[Start of Attachment]
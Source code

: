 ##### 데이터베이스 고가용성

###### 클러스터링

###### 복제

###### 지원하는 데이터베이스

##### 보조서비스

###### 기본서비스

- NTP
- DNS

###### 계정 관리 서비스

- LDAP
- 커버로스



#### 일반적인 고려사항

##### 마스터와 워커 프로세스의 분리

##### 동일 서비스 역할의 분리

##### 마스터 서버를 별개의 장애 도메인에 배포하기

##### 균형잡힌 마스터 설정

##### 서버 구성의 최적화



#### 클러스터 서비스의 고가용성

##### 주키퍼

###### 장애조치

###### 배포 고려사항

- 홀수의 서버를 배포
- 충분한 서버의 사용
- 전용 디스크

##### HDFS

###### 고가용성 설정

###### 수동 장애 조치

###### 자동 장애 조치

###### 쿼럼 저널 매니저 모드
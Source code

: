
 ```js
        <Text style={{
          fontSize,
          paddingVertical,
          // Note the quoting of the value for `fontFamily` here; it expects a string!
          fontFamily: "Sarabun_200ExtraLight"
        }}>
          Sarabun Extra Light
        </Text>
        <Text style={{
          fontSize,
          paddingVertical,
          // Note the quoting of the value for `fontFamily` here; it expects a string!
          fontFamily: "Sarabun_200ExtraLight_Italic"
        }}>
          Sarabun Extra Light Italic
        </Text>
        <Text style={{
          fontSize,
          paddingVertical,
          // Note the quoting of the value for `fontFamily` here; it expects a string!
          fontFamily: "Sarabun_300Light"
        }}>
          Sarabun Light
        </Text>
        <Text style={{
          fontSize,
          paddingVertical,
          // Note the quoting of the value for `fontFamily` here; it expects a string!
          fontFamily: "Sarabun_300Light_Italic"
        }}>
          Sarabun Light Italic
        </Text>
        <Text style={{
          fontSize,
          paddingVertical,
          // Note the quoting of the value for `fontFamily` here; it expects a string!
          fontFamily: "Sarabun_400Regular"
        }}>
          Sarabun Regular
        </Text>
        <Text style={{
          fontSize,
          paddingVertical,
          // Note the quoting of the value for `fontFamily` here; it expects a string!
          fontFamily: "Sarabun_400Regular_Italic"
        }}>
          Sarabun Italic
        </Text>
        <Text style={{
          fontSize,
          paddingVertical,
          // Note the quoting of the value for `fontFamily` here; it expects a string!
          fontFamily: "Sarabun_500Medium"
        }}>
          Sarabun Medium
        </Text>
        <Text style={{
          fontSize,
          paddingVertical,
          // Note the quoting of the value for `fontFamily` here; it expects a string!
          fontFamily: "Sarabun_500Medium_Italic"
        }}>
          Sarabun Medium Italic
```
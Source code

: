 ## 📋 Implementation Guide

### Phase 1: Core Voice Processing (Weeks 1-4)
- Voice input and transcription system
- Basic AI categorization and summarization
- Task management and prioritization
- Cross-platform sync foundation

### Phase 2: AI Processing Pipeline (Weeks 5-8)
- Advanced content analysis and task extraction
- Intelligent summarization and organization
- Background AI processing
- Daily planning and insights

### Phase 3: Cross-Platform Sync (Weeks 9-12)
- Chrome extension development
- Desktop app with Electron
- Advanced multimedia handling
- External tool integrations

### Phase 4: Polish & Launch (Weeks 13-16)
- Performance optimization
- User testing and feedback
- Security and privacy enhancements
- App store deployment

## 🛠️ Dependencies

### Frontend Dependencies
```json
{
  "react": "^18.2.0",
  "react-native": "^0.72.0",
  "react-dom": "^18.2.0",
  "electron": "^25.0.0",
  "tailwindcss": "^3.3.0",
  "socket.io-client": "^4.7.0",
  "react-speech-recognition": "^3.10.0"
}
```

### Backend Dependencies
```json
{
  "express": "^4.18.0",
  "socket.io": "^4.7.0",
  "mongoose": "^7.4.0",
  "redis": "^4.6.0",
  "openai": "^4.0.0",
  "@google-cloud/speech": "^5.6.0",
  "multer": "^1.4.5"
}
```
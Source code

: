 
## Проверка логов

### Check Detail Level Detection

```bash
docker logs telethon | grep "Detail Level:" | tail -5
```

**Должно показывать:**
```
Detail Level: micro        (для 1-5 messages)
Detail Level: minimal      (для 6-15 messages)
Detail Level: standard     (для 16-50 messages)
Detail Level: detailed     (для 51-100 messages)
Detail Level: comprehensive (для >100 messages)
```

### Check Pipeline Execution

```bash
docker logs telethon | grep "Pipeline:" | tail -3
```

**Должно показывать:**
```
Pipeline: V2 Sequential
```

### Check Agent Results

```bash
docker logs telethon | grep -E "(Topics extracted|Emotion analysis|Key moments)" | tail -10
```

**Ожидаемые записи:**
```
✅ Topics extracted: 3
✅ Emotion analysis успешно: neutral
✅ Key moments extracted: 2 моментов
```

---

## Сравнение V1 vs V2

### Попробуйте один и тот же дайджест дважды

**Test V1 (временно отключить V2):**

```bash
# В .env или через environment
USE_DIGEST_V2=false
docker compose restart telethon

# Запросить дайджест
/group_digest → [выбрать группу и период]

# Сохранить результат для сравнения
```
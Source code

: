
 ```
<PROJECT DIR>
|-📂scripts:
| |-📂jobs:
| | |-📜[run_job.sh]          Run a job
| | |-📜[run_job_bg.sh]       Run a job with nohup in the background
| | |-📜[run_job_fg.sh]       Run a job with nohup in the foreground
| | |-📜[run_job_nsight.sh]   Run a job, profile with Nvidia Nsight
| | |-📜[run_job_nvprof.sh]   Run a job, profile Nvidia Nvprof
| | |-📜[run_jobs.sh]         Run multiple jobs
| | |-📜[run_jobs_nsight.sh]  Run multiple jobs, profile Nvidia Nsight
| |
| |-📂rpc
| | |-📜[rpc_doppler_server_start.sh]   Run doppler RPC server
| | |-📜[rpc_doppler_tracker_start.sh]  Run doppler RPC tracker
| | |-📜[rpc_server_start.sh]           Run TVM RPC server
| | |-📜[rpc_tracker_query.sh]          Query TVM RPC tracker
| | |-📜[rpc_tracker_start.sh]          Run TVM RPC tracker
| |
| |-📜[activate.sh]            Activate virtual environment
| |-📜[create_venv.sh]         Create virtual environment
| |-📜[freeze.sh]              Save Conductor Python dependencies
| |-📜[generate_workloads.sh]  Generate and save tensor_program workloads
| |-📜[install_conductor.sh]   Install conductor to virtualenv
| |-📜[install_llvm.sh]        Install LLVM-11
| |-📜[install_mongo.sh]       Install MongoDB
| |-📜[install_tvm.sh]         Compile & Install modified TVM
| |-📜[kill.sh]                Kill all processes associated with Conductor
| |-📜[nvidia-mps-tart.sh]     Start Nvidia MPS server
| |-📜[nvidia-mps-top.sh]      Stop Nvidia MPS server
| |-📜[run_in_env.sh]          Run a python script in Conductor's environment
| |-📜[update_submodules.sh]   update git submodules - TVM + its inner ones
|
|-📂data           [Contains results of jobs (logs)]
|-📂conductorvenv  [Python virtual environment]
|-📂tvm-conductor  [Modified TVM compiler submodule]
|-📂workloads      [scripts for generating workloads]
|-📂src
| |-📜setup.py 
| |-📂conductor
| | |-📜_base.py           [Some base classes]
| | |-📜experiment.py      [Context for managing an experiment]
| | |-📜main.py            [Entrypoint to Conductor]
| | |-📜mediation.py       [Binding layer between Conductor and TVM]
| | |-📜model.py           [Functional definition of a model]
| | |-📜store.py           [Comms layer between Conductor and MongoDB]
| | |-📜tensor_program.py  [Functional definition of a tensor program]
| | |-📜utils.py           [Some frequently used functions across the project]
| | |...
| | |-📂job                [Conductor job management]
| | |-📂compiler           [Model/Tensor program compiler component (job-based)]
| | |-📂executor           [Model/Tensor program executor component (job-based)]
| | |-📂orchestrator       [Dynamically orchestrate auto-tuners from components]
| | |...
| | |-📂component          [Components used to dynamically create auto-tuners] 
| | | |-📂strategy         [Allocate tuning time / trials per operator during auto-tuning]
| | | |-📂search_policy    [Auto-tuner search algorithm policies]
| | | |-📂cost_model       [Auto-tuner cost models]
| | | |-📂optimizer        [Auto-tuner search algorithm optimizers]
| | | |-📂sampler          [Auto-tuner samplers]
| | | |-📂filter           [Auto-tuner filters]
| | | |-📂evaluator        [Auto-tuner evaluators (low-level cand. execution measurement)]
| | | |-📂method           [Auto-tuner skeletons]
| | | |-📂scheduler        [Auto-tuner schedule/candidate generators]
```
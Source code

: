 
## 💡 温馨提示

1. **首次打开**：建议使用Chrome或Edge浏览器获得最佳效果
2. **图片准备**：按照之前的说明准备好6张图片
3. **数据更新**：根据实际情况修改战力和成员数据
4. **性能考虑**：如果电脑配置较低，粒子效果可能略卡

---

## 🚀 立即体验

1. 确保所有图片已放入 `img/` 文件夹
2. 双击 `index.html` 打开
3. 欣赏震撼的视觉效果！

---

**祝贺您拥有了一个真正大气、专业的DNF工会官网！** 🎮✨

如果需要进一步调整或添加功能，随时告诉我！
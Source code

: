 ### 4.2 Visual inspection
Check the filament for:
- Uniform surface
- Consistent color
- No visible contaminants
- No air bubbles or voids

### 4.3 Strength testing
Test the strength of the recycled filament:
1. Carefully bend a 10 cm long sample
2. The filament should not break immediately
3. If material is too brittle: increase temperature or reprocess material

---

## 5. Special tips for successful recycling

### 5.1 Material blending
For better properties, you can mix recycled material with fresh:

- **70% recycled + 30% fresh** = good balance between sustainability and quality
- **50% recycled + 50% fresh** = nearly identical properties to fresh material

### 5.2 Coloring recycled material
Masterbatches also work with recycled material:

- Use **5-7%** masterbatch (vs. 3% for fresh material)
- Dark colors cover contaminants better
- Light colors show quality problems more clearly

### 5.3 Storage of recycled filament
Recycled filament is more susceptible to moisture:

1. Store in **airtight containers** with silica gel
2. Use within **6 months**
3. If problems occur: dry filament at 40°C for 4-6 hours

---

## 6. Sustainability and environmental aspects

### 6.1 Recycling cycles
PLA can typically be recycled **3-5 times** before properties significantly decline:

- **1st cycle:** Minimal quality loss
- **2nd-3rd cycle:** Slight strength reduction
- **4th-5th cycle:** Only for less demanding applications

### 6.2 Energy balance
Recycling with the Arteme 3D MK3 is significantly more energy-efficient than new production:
[End of Attachment]
Your reply should hold all the lines from the listing above in which "jobs" appears.

(RESULT BELOW)
| |-📂jobs:
| | |-📜[run_jobs.sh]         Run multiple jobs
| | |-📜[run_jobs_nsight.sh]  Run multiple jobs, profile Nvidia Nsight
|-📂data           [Contains results of jobs (logs)]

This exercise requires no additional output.